Search code examples
vowpalwabbit

How to add a new class to resumed vowpal wabbit one-against-all logistic classifier?


I have a working logistic regression classifier using the one-against-all (oaa) method. Although I'm currently training the classifier to recognize 15 classes, in the future I would like to feed it examples from N additional classes that I would like my classifier to learn. However, vowpal wabbit commands using the --save_resume option do not allow me to use --oaa to specify a new total number of classes.

I use the oaa option because when I make predictions I want to select the top 3 predicted classes that have the highest probability of being true, which I determine using the --probabilities option.

How can I teach additional classes to my classifier when using --oaa and --save_resume?
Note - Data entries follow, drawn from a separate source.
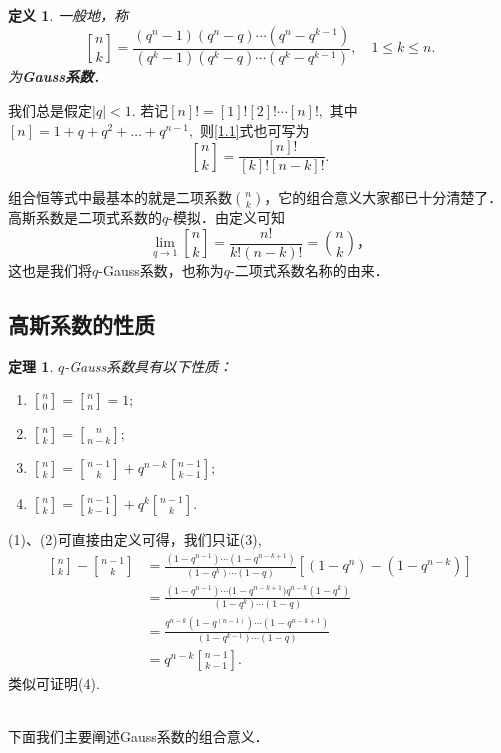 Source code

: \documentclass[a4paper,12pt]{ctexart}
\newtheorem{theo}{定理}[section]
\newtheorem{defi}{定义}[section]
\begin{document}
\begin{defi}
一般地，称
\begin{equation}\label{1.1}
{n\brack
k}=\frac{(q^n-1)(q^n-q)\cdots(q^n-q^{k-1})}{(q^k-1)(q^k-q)\cdots(q^k-q^{k-1})},\quad
1\leq k\leq n.
\end{equation}
为{\bf Gauss系数}．
\end{defi}

我们总是假定$|q|<1$. 若记$[n]!=[1]![2]!\cdots[n]!,$
其中$[n]=1+q+q^2+\ldots+q^{n-1},$ 则\eqref{1.1}式也可写为
$${n\brack k}=\frac{[n]!}{[k]![n-k]!}.$$


组合恒等式中最基本的就是二项系数$n \choose k$，它的组合意义大家都已十分清楚了．高斯系数是二项式系数的$q$-模拟．由定义可知
$$\displaystyle\lim_{q\rightarrow 1}{n\brack k}=\frac{n!}{k!(n-k)!}={n\choose
k}，$$
这也是我们将$q$-Gauss系数，也称为$q$-二项式系数名称的由来．
\\[3pt]

\subsection{高斯系数的性质}
\begin{theo}
$q$-Gauss系数具有以下性质：
\begin{enumerate}
\item
$\displaystyle{n\brack 0}={n\brack n}=1; $
\item
$\displaystyle{n\brack k}={n\brack {n-k}};$
\item
$\displaystyle{n\brack k}={n-1\brack k}+q^{n-k}{n-1\brack{k-1}};$
\item
$\displaystyle{n\brack k}={n-1\brack{k-1}}+q^k{n-1\brack k}.$
\end{enumerate}
\end{theo}

\begin{pf}
(1)、(2)可直接由定义可得，我们只证(3),
\begin{align*}
{n\brack k}-{n-1\brack
k}&={\frac{(1-q^{n-1})\cdots{(1-q^{n-k+1})}}{(1-q^k)\cdots(1-q)}}[(1-q^n)-(1-q^{n-k})]\\&={\frac{(1-q^{n-1})\cdots{(1-q^{n-k+1}})q^{n-k}(1-q^k)}{(1-q^k)\cdots(1-q)}}\\
&=\frac{q^{n-k}(1-q^(n-1))\cdots(1-q^{n-k+1})}{(1-q^{k-1})\cdots(1-q)}\\
&=q^{n-k}{n-1\brack{k-1}}.
\end{align*}
类似可证明(4).
\end{pf}\\[15pt]
下面我们主要阐述Gauss系数的组合意义．\\[5pt]
\end{document}
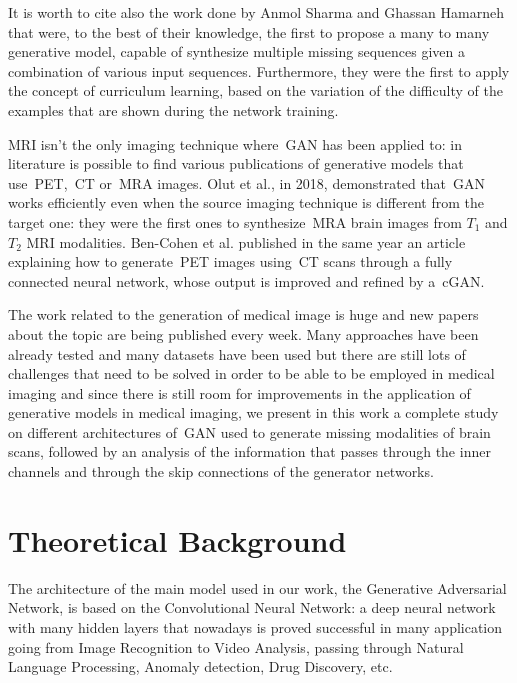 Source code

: \vspace{5mm} %
It is worth to cite also the work done by Anmol Sharma and Ghassan Hamarneh that were, to the best of their knowledge\cite{migan}, the first to propose a many to many generative model, capable of synthesize multiple missing sequences given a combination of various input sequences. Furthermore, they were the first to apply the concept of curriculum learning, based on the variation of the difficulty of the examples that are shown during the network training.

\vspace{5mm} %
MRI isn't the only imaging technique where~\ac{GAN} has been applied to: in literature is possible to find various publications of generative models that use~\ac{PET},~\ac{CT} or~\ac{MRA} images. 
Olut et al., in 2018, demonstrated that~\ac{GAN} works efficiently even when the source imaging technique is different from the target one: they were the first ones to synthesize~\ac{MRA} brain images from $T_1$ and $T_2$ MRI modalities\cite{mra&mri}. Ben-Cohen et al. published in the same year an article\cite{ct&pet} explaining how to generate~\ac{PET} images using~\ac{CT} scans through a fully connected neural network, whose output is improved and refined by a~\ac{cGAN}\cite{cgan}.


\vspace{5mm} %
The work related to the generation of medical image is huge and new papers about the topic are being published every week. Many approaches have been already tested and many datasets have been used but there are still lots of challenges that need to be solved in order to be able to be employed in medical imaging\cite{Yi_2019} and since there is still room for improvements in the application of generative models in medical imaging, we present in this work a complete study on different architectures of~\ac{GAN} used to generate missing modalities of brain scans, followed by an analysis of the information that passes through the inner channels and through the skip connections of the generator networks.


\section{Theoretical Background}
\label{sec:theoretical_background}
The architecture of the main model used in our work, the Generative Adversarial Network, is based on the Convolutional Neural Network: a deep neural network with many hidden layers that nowadays is proved successful in many application going from Image Recognition to Video Analysis, passing through Natural Language Processing, Anomaly detection, Drug Discovery, etc.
I initially train my classifier using:

vw --oaa=15 --loss_function=logistic --save_resume -c --passes 10 -d /tmp/train.vw -f /tmp/model.vw

I resume training using:

vw --loss_function=logistic --save_resume -c --passes 10 -d /tmp/train.vw -i /tmp/model.vw -f /tmp/model.v

I make predictions using:

vw -t --probabilities --loss_function=logistic -d /tmp/test.vw -i /tmp/model.vw -p /tmp/predict.vw

I then examine predict.vw and select the classes with the top 3 highest probabilities of being true.


Solution

  • Currently, it is not possible to increase the number N of classes in --oaa N when training in multiple steps with --save_resume. Internally, the model uses N for offsetting the weight vector, so you would need to hack the loading of the model.

    You can try setting the N high enough from the beginning and using classes 1-15 in the first steps, and adding classes with higher numbers in the later steps. Thanks to the nature of online training the later examples influence the model more.

    Alternatively, with csoaa_ldf you can specify the number of classes on the fly: different classes may be available for each example.